Este verano he estado un mes en Cuba. Una Cuba diferente de la que vi en agosto de 1989, hace 30 años, en un viaje turístico organizado y en grupo. Ahora hemos ido por nuestra cuenta, en coche y sólos, recorriendo casi todas las grandes ciudades cubanas -La Habana, Santiago, Holguín, Camagüey, Trinidad, Cienfuegos, Pinar del Río, Viñales, Cojímar, Ciego de Ávila, Santa Clara...- y sus alrededores.

Más allá de sus paradisíacas playas caribeñas, de la belleza de sus ciudades llenas de monumentos y edificios coloniales, de la exuberancia y diversidad de su paisaje tropical, e incluso más allá del carácter empático y vital de una ciudadanía que tiene tantos y tantos motivos para quejarse de todo, lo que me ha impresionado más de la Cuba actual, la que hace ya más de 60 años que vio y vivió la llegada triunfal a La Habana de los guerrileros liderados por Fidel Castro y desde entonces ha vivido siempre en el régimen castrista, es la sorpresiva existencia, en una sociedad en teoría comunista, de un gran conflicto de clases, de una guerra de clases a punto de estallar.

Aquella Revolución cubana tan mitificada por muchas izquierdas europeas y latinoamericanas se convirtió pronto en un régimen dictatorial. Cómo cualquier otro régimen comunista, claro está. A pesar de que la estupidez política de los sucesivos gobiernos de Estados Unidos con su bloqueo injusto, injustificado y tan lesivo para los intereses de la ciudadanía cubana -cuando menos hasta el inicio del desbloqueo por parte de Barack Obama, roto de forma abrupta por Donald Trump- ha abastecido de excusas a los gobiernos cubanos para no llevar a cabo ningún cambio sustancial no sólo políticamente e institucionalmente sino tampoco económicamente. Más allá del bloqueo, los ataques militares como el de bahía Cochinos de 1961, la crisis de los misiles de 1962, los intentos de asesinato de Fidel y los atentados terroristas contra intereses cubanos han contribuido a justificar el bloqueo político, institucional, económico, cultural y social de Cuba durante más de 60 años.

Fidel Castro, y con él la gerontocracia de los veteranos dirigentes guerrilleros liderada por su hermano Raúl, no atendió ni las recomendaciones de Mikhaïl Gorbachov ante el inminente derrumbe del imperio soviético. Sometieron al pueblo cubano a una década terrible de miseria, la del periodo especial de la década de los 90 del siglo pasado, y ni la pérdida definitiva del gran apoyo económico del bloque soviético, ni la ahora previsible pérdida de ayuda de la Venezuela bolivariana de Maduro, han hecho que los hermanos Castro -Fidel hasta el 2008 y Raúl hasta el 2018- se desviaran de su ortodoxia, incluso después de comprobar la pertinaz insistencia en sus errores. Ahora, el presidente Miguel Díaz-Canel -un dirigente comunista leal siempre a Castro y a la vieja guardia, pero que tiene 59 años de edad- se enfrenta a un reto muy difícil de resolver. Un reto político e institucional, pero sobre todo económico.
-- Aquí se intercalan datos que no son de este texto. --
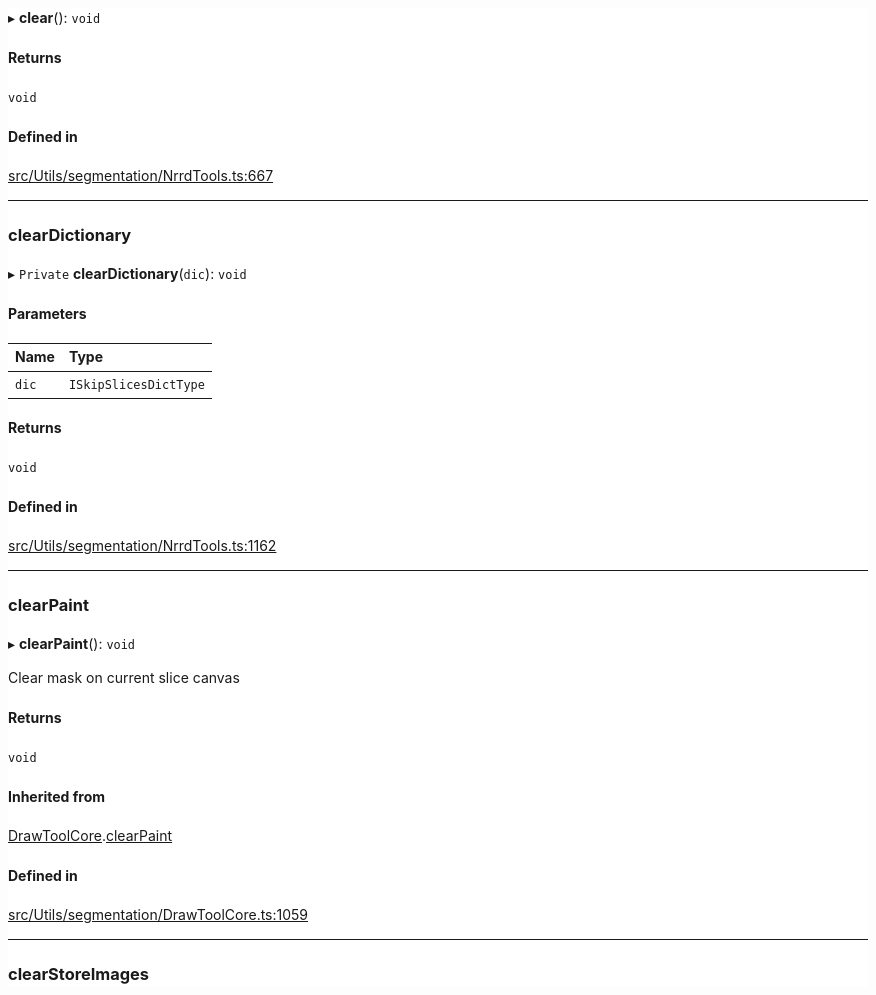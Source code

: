 ▸ **clear**(): `void`

#### Returns

`void`

#### Defined in

[src/Utils/segmentation/NrrdTools.ts:667](https://github.com/LinkunGao/copper3d_visualisation/blob/9f197bb/src/Utils/segmentation/NrrdTools.ts#L667)

___

### clearDictionary

▸ `Private` **clearDictionary**(`dic`): `void`

#### Parameters

| Name | Type |
| :------ | :------ |
| `dic` | `ISkipSlicesDictType` |

#### Returns

`void`

#### Defined in

[src/Utils/segmentation/NrrdTools.ts:1162](https://github.com/LinkunGao/copper3d_visualisation/blob/9f197bb/src/Utils/segmentation/NrrdTools.ts#L1162)

___

### clearPaint

▸ **clearPaint**(): `void`

Clear mask on current slice canvas

#### Returns

`void`

#### Inherited from

[DrawToolCore](Utils_segmentation_DrawToolCore.DrawToolCore.md).[clearPaint](Utils_segmentation_DrawToolCore.DrawToolCore.md#clearpaint)

#### Defined in

[src/Utils/segmentation/DrawToolCore.ts:1059](https://github.com/LinkunGao/copper3d_visualisation/blob/9f197bb/src/Utils/segmentation/DrawToolCore.ts#L1059)

___

### clearStoreImages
Con unos 11 millones de habitantes, en Cuba hay más de 600.000 cuentapropistas o trabajadores por cuenta propia -el 17% de los ocupados. Son taxistas o chóferes privados, pequeños comerciantes, propietarios de bares o de restaurantes privados o paladares , arrendadores de habitaciones para turistas en sus domicilios, propietarios de peluquerías, empleados domésticos … Sólo ellos tienen acceso a los pesos convertibles o CUC; el resto sólo tienen pesos cubanos o CUP. Cómo si no hubiera suficiente con el disparate económico que es querer que en un mismo país coexistan dos monedas de uso solamente interno y con un cambio oficial ficticio, ahora hay en Cuba un conflicto de clases latente. Lo ha provocado la aparición de una nueva clase media, emergente, creciendo y cada vez más potente, que disfruta de unos ingresos económicos muy superiores a los del resto de la ciudadanía.

En Cuba hay unos salarios de auténtica miseria de los empleados del Estado -el 75% de la población-, que van de los 10 a los 120 euros al mes -¡sí, al mes! Esto hace que cualquier cuentapropista, por modestos que sean sus ingresos, gane muchísimo más que cualquier empleado del Estado. Y genera una oleada creciente de consumismo por parte de esta nueva clase media, y a la vez da pie al mercado negro o estraperlo, basado en el hurto a empresas del Estado. Un Estado que casi no recibe más divisas que las del turismo, un sector ahora en crisis por las nuevas sanciones impuestas por Trump.